The Information Commissioner’s Office has issued a new code of practice on subject access requests.

The watchdog said it had received more than 6,000 complaints in the last year alone about organisations’ handling of these requests.

The ICO said the new guidance, which can be viewed here, would help organisations make their request-handling more efficient as well help the public take control of their personal information.

The Information Commissioner, Christopher Graham, said: “We are all being asked to provide organisations with more and more information about ourselves and subject access requests are a useful tool for keeping control of our data…..

“Handling subject access requests correctly can also benefit organisations by highlighting errors and helping them to make sure the information they are using is accurate and up-to-date.”

As well as publishing the code of practice, the watchdog has set out ten steps that organisations should consider when responding to subject access requests.
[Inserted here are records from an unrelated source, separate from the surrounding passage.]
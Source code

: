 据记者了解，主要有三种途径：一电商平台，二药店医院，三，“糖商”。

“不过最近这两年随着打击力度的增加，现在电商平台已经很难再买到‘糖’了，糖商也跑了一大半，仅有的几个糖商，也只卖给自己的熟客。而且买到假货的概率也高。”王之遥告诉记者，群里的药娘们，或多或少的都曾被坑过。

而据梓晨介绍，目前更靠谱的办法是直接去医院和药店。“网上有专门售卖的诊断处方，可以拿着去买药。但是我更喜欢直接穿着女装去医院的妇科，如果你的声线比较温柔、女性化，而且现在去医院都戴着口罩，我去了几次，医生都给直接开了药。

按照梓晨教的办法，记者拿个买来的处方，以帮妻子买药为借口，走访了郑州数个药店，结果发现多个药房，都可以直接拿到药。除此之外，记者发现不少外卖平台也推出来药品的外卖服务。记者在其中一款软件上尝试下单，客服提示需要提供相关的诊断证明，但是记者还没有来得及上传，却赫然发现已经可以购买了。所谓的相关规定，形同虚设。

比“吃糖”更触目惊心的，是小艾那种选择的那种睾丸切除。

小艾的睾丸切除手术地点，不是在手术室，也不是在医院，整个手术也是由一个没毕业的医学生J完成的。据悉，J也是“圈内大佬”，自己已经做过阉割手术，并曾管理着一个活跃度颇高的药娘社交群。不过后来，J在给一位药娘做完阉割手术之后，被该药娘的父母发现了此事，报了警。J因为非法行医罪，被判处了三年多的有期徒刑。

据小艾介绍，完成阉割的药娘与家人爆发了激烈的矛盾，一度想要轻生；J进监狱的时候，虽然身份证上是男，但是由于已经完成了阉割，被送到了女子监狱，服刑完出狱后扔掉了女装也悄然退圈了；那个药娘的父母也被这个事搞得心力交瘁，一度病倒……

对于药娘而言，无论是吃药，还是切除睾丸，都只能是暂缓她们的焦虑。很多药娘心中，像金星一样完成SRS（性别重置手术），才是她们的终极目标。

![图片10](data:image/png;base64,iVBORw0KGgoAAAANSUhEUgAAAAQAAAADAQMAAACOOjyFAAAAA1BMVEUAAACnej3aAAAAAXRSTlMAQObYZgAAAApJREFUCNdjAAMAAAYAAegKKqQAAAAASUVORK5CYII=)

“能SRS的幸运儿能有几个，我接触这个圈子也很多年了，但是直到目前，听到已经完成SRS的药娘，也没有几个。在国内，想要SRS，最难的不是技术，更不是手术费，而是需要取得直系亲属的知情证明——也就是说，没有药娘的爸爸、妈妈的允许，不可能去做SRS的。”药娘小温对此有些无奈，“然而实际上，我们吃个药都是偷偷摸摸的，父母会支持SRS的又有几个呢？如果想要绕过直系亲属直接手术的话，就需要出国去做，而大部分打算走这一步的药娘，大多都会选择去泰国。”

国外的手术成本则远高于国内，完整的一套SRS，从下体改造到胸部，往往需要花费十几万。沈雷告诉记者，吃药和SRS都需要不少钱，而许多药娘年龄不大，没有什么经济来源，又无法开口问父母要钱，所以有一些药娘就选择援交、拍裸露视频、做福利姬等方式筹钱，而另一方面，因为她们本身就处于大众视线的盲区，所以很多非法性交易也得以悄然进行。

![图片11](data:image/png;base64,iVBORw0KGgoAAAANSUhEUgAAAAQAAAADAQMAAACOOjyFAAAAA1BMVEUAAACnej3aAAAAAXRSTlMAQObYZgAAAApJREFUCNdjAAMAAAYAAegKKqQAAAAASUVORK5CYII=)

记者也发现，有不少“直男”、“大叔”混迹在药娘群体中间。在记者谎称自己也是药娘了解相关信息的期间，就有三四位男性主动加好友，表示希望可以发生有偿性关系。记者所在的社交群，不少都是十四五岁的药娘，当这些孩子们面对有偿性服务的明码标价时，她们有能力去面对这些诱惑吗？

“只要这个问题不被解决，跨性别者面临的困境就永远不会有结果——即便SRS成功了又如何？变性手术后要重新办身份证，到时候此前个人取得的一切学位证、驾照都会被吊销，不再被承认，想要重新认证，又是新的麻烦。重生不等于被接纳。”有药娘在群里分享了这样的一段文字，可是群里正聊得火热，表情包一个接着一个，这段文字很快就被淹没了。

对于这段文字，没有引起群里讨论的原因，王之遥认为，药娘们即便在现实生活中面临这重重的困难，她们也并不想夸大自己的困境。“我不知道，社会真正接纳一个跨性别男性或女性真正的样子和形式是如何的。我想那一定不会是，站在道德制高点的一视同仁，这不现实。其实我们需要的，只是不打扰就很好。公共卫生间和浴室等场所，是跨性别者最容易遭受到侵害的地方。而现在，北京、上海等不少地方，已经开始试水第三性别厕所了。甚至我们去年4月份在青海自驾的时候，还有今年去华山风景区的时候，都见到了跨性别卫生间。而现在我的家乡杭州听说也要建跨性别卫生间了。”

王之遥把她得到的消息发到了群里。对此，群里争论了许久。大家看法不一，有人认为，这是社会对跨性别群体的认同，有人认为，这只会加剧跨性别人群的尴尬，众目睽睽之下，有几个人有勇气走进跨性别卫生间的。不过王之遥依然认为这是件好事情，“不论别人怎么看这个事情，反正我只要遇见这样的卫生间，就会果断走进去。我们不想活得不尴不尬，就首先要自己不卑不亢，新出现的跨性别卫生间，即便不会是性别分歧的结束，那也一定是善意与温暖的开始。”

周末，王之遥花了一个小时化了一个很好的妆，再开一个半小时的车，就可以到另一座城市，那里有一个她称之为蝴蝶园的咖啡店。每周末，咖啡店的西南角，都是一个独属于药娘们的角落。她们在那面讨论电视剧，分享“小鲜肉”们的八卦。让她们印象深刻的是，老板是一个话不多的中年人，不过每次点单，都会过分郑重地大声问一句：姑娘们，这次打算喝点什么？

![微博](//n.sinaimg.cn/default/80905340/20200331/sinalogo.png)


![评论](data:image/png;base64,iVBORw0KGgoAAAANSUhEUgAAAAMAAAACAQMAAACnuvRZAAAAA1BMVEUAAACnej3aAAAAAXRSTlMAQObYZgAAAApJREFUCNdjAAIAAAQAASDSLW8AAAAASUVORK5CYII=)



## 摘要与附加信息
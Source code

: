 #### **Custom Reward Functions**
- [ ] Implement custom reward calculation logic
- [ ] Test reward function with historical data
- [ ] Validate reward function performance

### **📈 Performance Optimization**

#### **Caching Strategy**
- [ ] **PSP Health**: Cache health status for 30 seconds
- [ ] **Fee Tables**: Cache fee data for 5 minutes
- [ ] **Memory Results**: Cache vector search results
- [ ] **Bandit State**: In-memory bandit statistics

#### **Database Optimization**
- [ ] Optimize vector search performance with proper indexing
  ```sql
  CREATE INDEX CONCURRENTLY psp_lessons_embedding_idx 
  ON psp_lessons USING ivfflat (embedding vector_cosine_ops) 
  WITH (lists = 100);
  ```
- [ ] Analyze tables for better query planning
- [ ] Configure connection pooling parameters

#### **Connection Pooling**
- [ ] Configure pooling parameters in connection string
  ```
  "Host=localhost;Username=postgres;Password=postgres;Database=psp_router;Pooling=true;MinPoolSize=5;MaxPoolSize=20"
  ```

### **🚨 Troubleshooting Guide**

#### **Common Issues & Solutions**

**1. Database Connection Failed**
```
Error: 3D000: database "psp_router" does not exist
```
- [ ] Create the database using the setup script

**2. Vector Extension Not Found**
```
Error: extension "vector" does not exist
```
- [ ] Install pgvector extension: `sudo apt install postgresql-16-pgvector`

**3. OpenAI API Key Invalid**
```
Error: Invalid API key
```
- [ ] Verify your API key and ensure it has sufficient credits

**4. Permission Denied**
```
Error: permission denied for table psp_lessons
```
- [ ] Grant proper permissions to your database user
They are:

“1. Identify whether a request should be considered as a subject access request.

2. Make sure you have enough information to be sure of the requester’s identity.

3. If you need more information from the requester to find out what they want, then ask at an early stage.

4. If you’re charging a fee, ask for it promptly.

5. Check whether you have the information the requester wants.

6. Don’t be tempted to make changes to the records, even if they’re inaccurate or embarrassing…

7. …But do consider whether the records contain information about other people.

8. Consider whether any of the exemptions apply.

9. If the information includes complex terms or codes, then make sure you explain them.

10. Provide the response in a permanent form, where appropriate.”

The ICO added that it would also be carrying out a ‘subject access request sweep’ of websites later in 2013.

“The project will look at the information organisations in the public, private and third sector are providing to anyone who may want to make a subject access request, and will prompt a report that will be published in the new year,” the ICO said.